• [Problem requirements]: Below is a block of records; reproduce all of them exactly and leave out any pictures.

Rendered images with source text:
=====
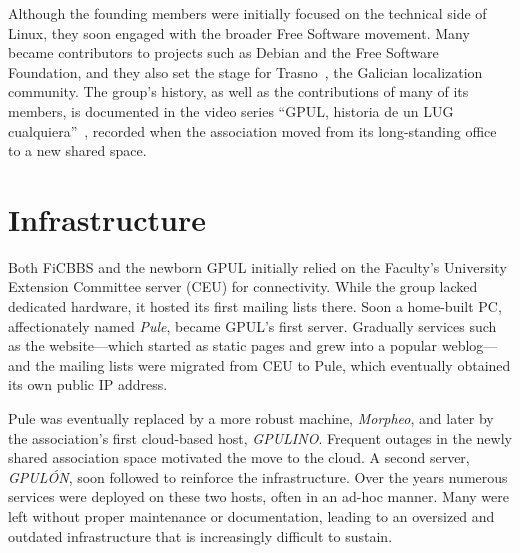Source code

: Although the founding members were initially focused on the technical
side of Linux, they soon engaged with the broader Free Software
movement. Many became contributors to projects such as Debian and the
Free Software Foundation, and they also set the stage for
Trasno~\cite{Trasno}, the Galician localization community. The group's
history, as well as the contributions of many of its members, is
documented in the video series ``GPUL, historia de un LUG
cualquiera''~\cite{GPULserie}, recorded when the association moved from
its long-standing office to a new shared space.

\section{Infrastructure}

Both FiCBBS and the newborn GPUL initially relied on the Faculty's
University Extension Committee server (CEU) for connectivity. While the
group lacked dedicated hardware, it hosted its first mailing lists there.
Soon a home-built PC, affectionately named \emph{Pule}, became GPUL's
first server. Gradually services such as the website---which started as
static pages and grew into a popular weblog---and the mailing lists were
migrated from CEU to Pule, which eventually obtained its own public IP
address.

Pule was eventually replaced by a more robust machine, \emph{Morpheo},
and later by the association's first cloud-based host, \emph{GPULINO}.
Frequent outages in the newly shared association space motivated the
move to the cloud. A second server, \emph{GPUL\'ON}, soon followed to
reinforce the infrastructure. Over the years numerous services were
deployed on these two hosts, often in an ad-hoc manner. Many were left
without proper maintenance or documentation, leading to an oversized and
outdated infrastructure that is increasingly difficult to sustain.

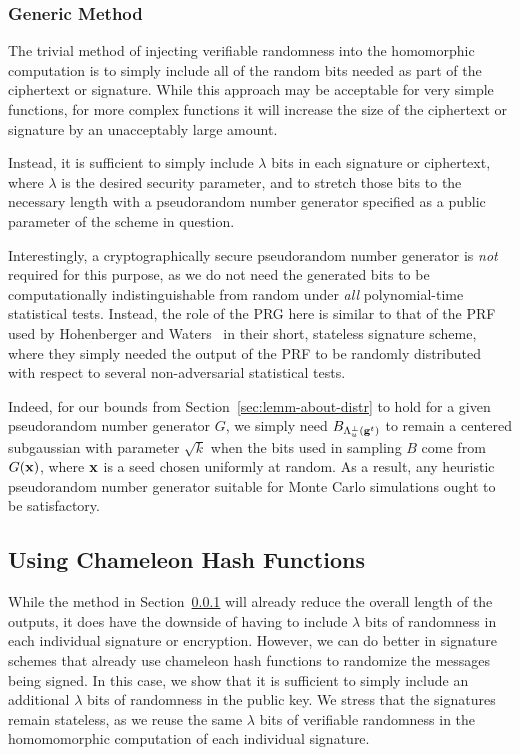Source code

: \subsubsection{Generic Method}
\label{sec:generic-method}
The trivial method of injecting verifiable randomness into the
homomorphic computation is to simply include all of the random bits
needed as part of the ciphertext or signature. While this approach may
be acceptable for very simple functions, for more complex functions it
will increase the size of the ciphertext or signature by an
unacceptably large amount. 

Instead, it is sufficient to simply include $\lambda$ bits in each
signature or ciphertext, where
$\lambda$ is the desired security parameter, and to stretch those bits
to the necessary length with a pseudorandom number generator specified as a
public parameter of the scheme in question. 

Interestingly, a cryptographically secure pseudorandom number
generator is \emph{not} required for this purpose, as we do not need
the generated bits to be computationally indistinguishable from random
under \emph{all} polynomial-time statistical tests. Instead, the role
of the PRG here is similar to that of the PRF used by Hohenberger and
Waters~\cite{DBLP:conf/crypto/HohenbergerW09} in their short,
stateless signature scheme, where they simply needed the output of the
PRF to be randomly distributed with respect to several non-adversarial
statistical tests.

Indeed, for our bounds from Section~\ref{sec:lemm-about-distr} to hold for
a given pseudorandom number generator $G$, we simply need
$B_{\Lambda^{\perp}_{u}(\mathbf{g}^t)}$ to remain a centered subgaussian with
parameter $\sqrt{k}$ when the bits used in sampling $B$ come from
$G(\mathbf{x})$, where $\mathbf{x}$ is a seed chosen uniformly at random. As a
result, any heuristic pseudorandom number generator suitable for Monte
Carlo simulations ought to be satisfactory.

\subsection{Using  Chameleon Hash Functions}
\label{sec:using-chameleon-hash}

While the method in Section~\ref{sec:generic-method} will already
reduce the overall length of the outputs, it does have the downside of
having to include $\lambda$ bits of randomness in each individual
signature or encryption. However, we can do better in signature
schemes that already use chameleon hash functions to randomize the
messages being signed. In this case, we show that it is sufficient to
simply include an additional $\lambda$ bits of randomness in the
public key. We stress that the signatures remain stateless, as we
reuse the same $\lambda$ bits of verifiable randomness in the
homomomorphic computation of each individual signature. 

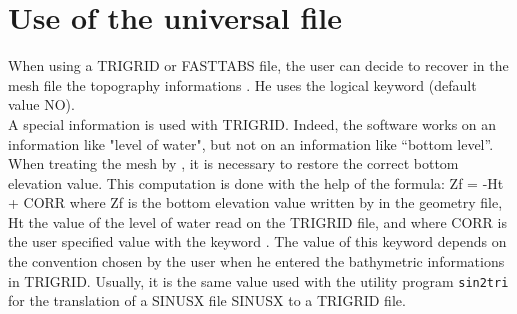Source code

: \section{Use of the universal file}
When using a TRIGRID or FASTTABS file, the user can decide to recover in the
mesh file the topography informations . He uses the logical keyword
 (default value NO).\\
A special information is used with TRIGRID. Indeed, the software works on an
information like "level of water", but not on an information like “bottom
level”. When treating the mesh by \stbtel, it is necessary to restore the
correct bottom elevation value. This computation is done with the help of the
formula: Zf = -Ht + CORR where Zf is the bottom elevation value written by
\stbtel in the geometry file, Ht  the value of the level of water read on the
TRIGRID file, and where CORR  is the user specified value with the keyword
. The value of this keyword depends on the
convention chosen by the user when he entered the bathymetric informations in
TRIGRID. Usually, it is the same value used with the utility program \verb!sin2tri!
for the translation of a SINUSX file SINUSX to a TRIGRID file.
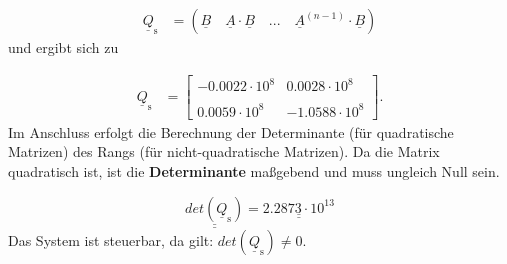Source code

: \begin{align}
    \underline{Q}_{\mathrm{s}} &= \left(\underline{B} \quad \underline{A}\cdot\underline{B} \quad ... \quad \underline{A}^{(n-1)}\cdot\underline{B}\right)
    \label{eq:Gleichung17}
\end{align}
\newline
und ergibt sich zu

\begin{align}
    \underline{Q}_{\mathrm{s}} &=
    \begin{bmatrix}
        -0.0022\cdot 10^8 & 0.0028\cdot 10^8 \\\\
        0.0059\cdot 10^8 & -1.0588\cdot 10^8
    \end{bmatrix}.
    \label{eq:Gleichung18}
\end{align}
\newline
Im Anschluss erfolgt die Berechnung der Determinante (für quadratische Matrizen) \bzw des Rangs (für nicht-quadratische Matrizen). Da die Matrix quadratisch ist, ist die \textbf{Determinante} maßgebend und muss ungleich Null sein.

\begin{equation*}
    \boxed{\underline{\underline{det(\underline{Q}_{\mathrm{s}})}} = \underline{\underline{ 2.2873\cdot 10^{13}}}}
\end{equation*}
\newline
Das System ist steuerbar, da gilt: $det(\underline{Q}_{\mathrm{s}}) \neq 0$.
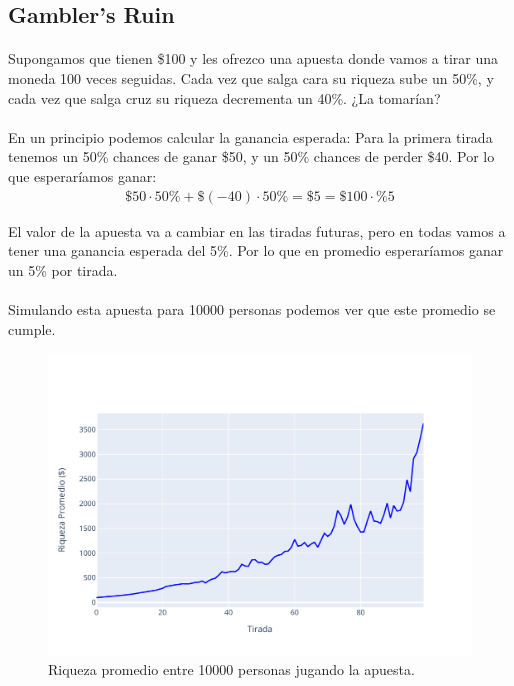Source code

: \documentclass[../main.tex]{subfiles}
\begin{document}
\subsection{Gambler's Ruin}


\paragraph{} Supongamos que tienen \$100 y les ofrezco una apuesta donde vamos a tirar una moneda 100 veces seguidas. Cada vez que salga cara su riqueza sube un 50\%, y cada vez que salga cruz su riqueza decrementa un 40\%. ¿La tomarían?


\paragraph{} En un principio podemos calcular la ganancia esperada: Para la primera tirada tenemos un 50\% chances de ganar \$50, y un 50\% chances de perder \$40. Por lo que esperaríamos ganar:
\begin{gather*}
  \$50 \cdot 50\% + \$(-40) \cdot 50\% = \$5 = \$100 \cdot \%5
\end{gather*}

 El valor de la apuesta va a cambiar en las tiradas futuras, pero en todas vamos a tener una ganancia esperada del 5\%. Por lo que en promedio esperaríamos ganar un 5\% por tirada.

\paragraph{} Simulando esta apuesta para 10000 personas podemos ver que este promedio se cumple.
\begin{figure}[H]
  \centering
  \includegraphics[scale=0.7]{img/mean.pdf}
  \caption{Riqueza promedio entre 10000 personas jugando la apuesta.}
\end{figure}
\end{document}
=====
• [Worked solution]:
Source code

: Although the founding members were initially focused on the technical
side of Linux, they soon engaged with the broader Free Software
movement. Many became contributors to projects such as Debian and the
Free Software Foundation, and they also set the stage for
Trasno~\cite{Trasno}, the Galician localization community. The group's
history, as well as the contributions of many of its members, is
documented in the video series ``GPUL, historia de un LUG
cualquiera''~\cite{GPULserie}, recorded when the association moved from
its long-standing office to a new shared space.

\section{Infrastructure}

Both FiCBBS and the newborn GPUL initially relied on the Faculty's
University Extension Committee server (CEU) for connectivity. While the
group lacked dedicated hardware, it hosted its first mailing lists there.
Soon a home-built PC, affectionately named \emph{Pule}, became GPUL's
first server. Gradually services such as the website---which started as
static pages and grew into a popular weblog---and the mailing lists were
migrated from CEU to Pule, which eventually obtained its own public IP
address.

Pule was eventually replaced by a more robust machine, \emph{Morpheo},
and later by the association's first cloud-based host, \emph{GPULINO}.
Frequent outages in the newly shared association space motivated the
move to the cloud. A second server, \emph{GPUL\'ON}, soon followed to
reinforce the infrastructure. Over the years numerous services were
deployed on these two hosts, often in an ad-hoc manner. Many were left
without proper maintenance or documentation, leading to an oversized and
outdated infrastructure that is increasingly difficult to sustain.

Source code

: \subsubsection{Generic Method}
\label{sec:generic-method}
The trivial method of injecting verifiable randomness into the
homomorphic computation is to simply include all of the random bits
needed as part of the ciphertext or signature. While this approach may
be acceptable for very simple functions, for more complex functions it
will increase the size of the ciphertext or signature by an
unacceptably large amount. 

Instead, it is sufficient to simply include $\lambda$ bits in each
signature or ciphertext, where
$\lambda$ is the desired security parameter, and to stretch those bits
to the necessary length with a pseudorandom number generator specified as a
public parameter of the scheme in question. 

Interestingly, a cryptographically secure pseudorandom number
generator is \emph{not} required for this purpose, as we do not need
the generated bits to be computationally indistinguishable from random
under \emph{all} polynomial-time statistical tests. Instead, the role
of the PRG here is similar to that of the PRF used by Hohenberger and
Waters~\cite{DBLP:conf/crypto/HohenbergerW09} in their short,
stateless signature scheme, where they simply needed the output of the
PRF to be randomly distributed with respect to several non-adversarial
statistical tests.

Indeed, for our bounds from Section~\ref{sec:lemm-about-distr} to hold for
a given pseudorandom number generator $G$, we simply need
$B_{\Lambda^{\perp}_{u}(\mathbf{g}^t)}$ to remain a centered subgaussian with
parameter $\sqrt{k}$ when the bits used in sampling $B$ come from
$G(\mathbf{x})$, where $\mathbf{x}$ is a seed chosen uniformly at random. As a
result, any heuristic pseudorandom number generator suitable for Monte
Carlo simulations ought to be satisfactory.

\subsection{Using  Chameleon Hash Functions}
\label{sec:using-chameleon-hash}

While the method in Section~\ref{sec:generic-method} will already
reduce the overall length of the outputs, it does have the downside of
having to include $\lambda$ bits of randomness in each individual
signature or encryption. However, we can do better in signature
schemes that already use chameleon hash functions to randomize the
messages being signed. In this case, we show that it is sufficient to
simply include an additional $\lambda$ bits of randomness in the
public key. We stress that the signatures remain stateless, as we
reuse the same $\lambda$ bits of verifiable randomness in the
homomomorphic computation of each individual signature. 

Source code

: \section{Use of the universal file}
When using a TRIGRID or FASTTABS file, the user can decide to recover in the
mesh file the topography informations . He uses the logical keyword
 (default value NO).\\
A special information is used with TRIGRID. Indeed, the software works on an
information like "level of water", but not on an information like “bottom
level”. When treating the mesh by \stbtel, it is necessary to restore the
correct bottom elevation value. This computation is done with the help of the
formula: Zf = -Ht + CORR where Zf is the bottom elevation value written by
\stbtel in the geometry file, Ht  the value of the level of water read on the
TRIGRID file, and where CORR  is the user specified value with the keyword
. The value of this keyword depends on the
convention chosen by the user when he entered the bathymetric informations in
TRIGRID. Usually, it is the same value used with the utility program \verb!sin2tri!
for the translation of a SINUSX file SINUSX to a TRIGRID file.
Source code

: \begin{align}
    \underline{Q}_{\mathrm{s}} &= \left(\underline{B} \quad \underline{A}\cdot\underline{B} \quad ... \quad \underline{A}^{(n-1)}\cdot\underline{B}\right)
    \label{eq:Gleichung17}
\end{align}
\newline
und ergibt sich zu

\begin{align}
    \underline{Q}_{\mathrm{s}} &=
    \begin{bmatrix}
        -0.0022\cdot 10^8 & 0.0028\cdot 10^8 \\\\
        0.0059\cdot 10^8 & -1.0588\cdot 10^8
    \end{bmatrix}.
    \label{eq:Gleichung18}
\end{align}
\newline
Im Anschluss erfolgt die Berechnung der Determinante (für quadratische Matrizen) \bzw des Rangs (für nicht-quadratische Matrizen). Da die Matrix quadratisch ist, ist die \textbf{Determinante} maßgebend und muss ungleich Null sein.

\begin{equation*}
    \boxed{\underline{\underline{det(\underline{Q}_{\mathrm{s}})}} = \underline{\underline{ 2.2873\cdot 10^{13}}}}
\end{equation*}
\newline
Das System ist steuerbar, da gilt: $det(\underline{Q}_{\mathrm{s}}) \neq 0$.
Source code

: \documentclass[../main.tex]{subfiles}
\begin{document}
\subsection{Gambler's Ruin}


\paragraph{} Supongamos que tienen \$100 y les ofrezco una apuesta donde vamos a tirar una moneda 100 veces seguidas. Cada vez que salga cara su riqueza sube un 50\%, y cada vez que salga cruz su riqueza decrementa un 40\%. ¿La tomarían?


\paragraph{} En un principio podemos calcular la ganancia esperada: Para la primera tirada tenemos un 50\% chances de ganar \$50, y un 50\% chances de perder \$40. Por lo que esperaríamos ganar:
\begin{gather*}
  \$50 \cdot 50\% + \$(-40) \cdot 50\% = \$5 = \$100 \cdot \%5
\end{gather*}

 El valor de la apuesta va a cambiar en las tiradas futuras, pero en todas vamos a tener una ganancia esperada del 5\%. Por lo que en promedio esperaríamos ganar un 5\% por tirada.

\paragraph{} Simulando esta apuesta para 10000 personas podemos ver que este promedio se cumple.
\begin{figure}[H]
  \centering
  \includegraphics[scale=0.7]{img/mean.pdf}
  \caption{Riqueza promedio entre 10000 personas jugando la apuesta.}
\end{figure}
\end{document}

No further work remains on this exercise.